9.11. Avro Converter

The Avro converter handles data written by Apache Avro.

9.11.1. Configuration

The Avro converter supports the following configuration keys:

Key

Required

Type

Description

type

yes

String

Must be the string avro.

schema

yes

String

The Avro schema used for parsing (may be omitted if using schema-file).

schema-file

yes

String

A pointer to an Avro schema on the classpath (may be omitted if using schema).

9.11.1.1. schema/schema-file

The Avro converter supports parsing whole Avro files, with the schema embedded, or Avro IPC messages with the schema omitted. For an embedded schema, set schema = "embedded" in your converter definition. For IPC messages, specify the schema in one of two ways: to use an inline schema string, set schema = "<schema string>"; or to use a schema defined in a separate file, set schema-file = "<path to file>" (the schema file must be available on the classpath).

9.11.2. Transform Functions

The current Avro record being parsed is available to field transforms as $1. The original message bytes are available as $0, which may be useful for generating consistent feature IDs.

In addition to the standard Transformation Functions, the Avro converter provides the following Avro-specific functions:

9.11.2.1. avroPath

Description: Extract values from nested Avro structures.

Usage: avroPath($ref, $pathString)

  • $ref - a reference object (avro root or extracted object)

  • pathString - forward-slash delimited path strings

Avro paths are defined similarly to JSONPath or XPath, and allow you to extract specific fields out of an Avro record. An Avro path consists of forward-slash delimited strings. Each part of the path defines a field name with an optional predicate:

  • $type=<typename> - match the Avro schema type name on the selected element

  • [$<field>=<value>] - match elements with a field named “field” and a value equal to “value”
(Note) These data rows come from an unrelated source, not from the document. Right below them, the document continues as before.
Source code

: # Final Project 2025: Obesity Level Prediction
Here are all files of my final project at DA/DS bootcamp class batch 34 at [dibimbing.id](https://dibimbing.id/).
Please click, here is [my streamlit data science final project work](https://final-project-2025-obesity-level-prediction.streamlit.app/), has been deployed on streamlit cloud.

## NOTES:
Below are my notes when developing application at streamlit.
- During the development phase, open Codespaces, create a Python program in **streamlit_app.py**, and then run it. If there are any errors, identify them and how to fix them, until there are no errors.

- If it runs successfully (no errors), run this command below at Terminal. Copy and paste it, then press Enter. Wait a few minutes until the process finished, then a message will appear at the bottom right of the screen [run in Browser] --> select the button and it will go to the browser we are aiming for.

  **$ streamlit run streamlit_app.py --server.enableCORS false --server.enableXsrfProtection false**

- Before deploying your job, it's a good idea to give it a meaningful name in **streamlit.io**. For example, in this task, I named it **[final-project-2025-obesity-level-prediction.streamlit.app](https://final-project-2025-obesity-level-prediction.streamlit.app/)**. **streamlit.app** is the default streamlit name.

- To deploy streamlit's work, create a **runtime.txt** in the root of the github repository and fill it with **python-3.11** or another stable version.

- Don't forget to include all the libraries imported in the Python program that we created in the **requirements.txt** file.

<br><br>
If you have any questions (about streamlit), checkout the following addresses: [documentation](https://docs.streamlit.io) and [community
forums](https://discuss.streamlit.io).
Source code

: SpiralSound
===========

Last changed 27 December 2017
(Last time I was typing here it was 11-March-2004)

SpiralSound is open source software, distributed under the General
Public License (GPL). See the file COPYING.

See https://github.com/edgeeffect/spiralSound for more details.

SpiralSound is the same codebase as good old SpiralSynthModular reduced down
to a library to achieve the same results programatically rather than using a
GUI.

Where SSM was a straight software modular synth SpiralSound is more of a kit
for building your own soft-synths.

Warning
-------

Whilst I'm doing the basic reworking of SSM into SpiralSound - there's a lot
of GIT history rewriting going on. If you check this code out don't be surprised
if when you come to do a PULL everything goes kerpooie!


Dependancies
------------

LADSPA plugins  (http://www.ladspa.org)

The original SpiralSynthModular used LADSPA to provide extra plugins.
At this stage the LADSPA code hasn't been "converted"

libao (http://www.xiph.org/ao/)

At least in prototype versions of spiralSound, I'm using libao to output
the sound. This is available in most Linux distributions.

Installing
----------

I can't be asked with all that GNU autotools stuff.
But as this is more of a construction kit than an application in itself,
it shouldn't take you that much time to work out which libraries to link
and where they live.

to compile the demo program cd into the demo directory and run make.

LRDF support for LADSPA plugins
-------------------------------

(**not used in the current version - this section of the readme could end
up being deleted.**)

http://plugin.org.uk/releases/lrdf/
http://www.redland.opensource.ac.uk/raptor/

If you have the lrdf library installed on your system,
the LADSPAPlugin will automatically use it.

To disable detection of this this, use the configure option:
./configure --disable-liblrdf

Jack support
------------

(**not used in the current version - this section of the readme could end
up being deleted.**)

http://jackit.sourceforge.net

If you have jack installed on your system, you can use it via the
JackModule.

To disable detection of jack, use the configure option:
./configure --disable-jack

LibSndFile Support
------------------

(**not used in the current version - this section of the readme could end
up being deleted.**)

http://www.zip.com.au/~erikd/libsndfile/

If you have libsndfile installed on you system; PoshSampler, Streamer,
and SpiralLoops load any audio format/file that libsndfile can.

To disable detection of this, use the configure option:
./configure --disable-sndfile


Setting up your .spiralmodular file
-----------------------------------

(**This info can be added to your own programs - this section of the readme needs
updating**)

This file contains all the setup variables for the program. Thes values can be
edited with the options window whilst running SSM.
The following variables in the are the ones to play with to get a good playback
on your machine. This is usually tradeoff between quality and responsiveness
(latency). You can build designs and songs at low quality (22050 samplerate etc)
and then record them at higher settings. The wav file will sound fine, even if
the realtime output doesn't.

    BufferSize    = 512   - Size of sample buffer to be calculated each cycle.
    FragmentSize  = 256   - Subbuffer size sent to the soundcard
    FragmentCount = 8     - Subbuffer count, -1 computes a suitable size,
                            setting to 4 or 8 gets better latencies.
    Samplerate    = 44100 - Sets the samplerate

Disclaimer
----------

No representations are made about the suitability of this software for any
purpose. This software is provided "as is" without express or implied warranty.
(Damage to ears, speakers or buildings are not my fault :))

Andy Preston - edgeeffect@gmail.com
For example, /foo$type=bar/baz[$qux=quux]. See the example below for a concrete example.

9.11.2.2. avroToJson

Description: Converts Avro objects to JSON strings.

Usage: avroToJson($ref)

  • $ref - a reference object (avro root or extracted object)

9.11.2.3. avroBinaryList

GeoMesa has a custom Avro schema for writing SimpleFeatures. List, map and UUID attributes are serialized as binary Avro fields. This function can read a serialized list-type attribute.

Description: Parses a binary Avro value as a list

Usage: avroBinaryList($ref)

9.11.2.4. avroBinaryMap

GeoMesa has a custom Avro schema for writing SimpleFeatures. List, map and UUID attributes are serialized as binary Avro fields. This function can read a serialized map-type attribute.

Description: Parses a binary Avro value as a map

Usage: avroBinaryMap($ref)

9.11.2.5. avroBinaryUuid

GeoMesa has a custom Avro schema for writing SimpleFeatures. List, map and UUID attributes are serialized as binary Avro fields. This function can read a serialized UUID-type attribute.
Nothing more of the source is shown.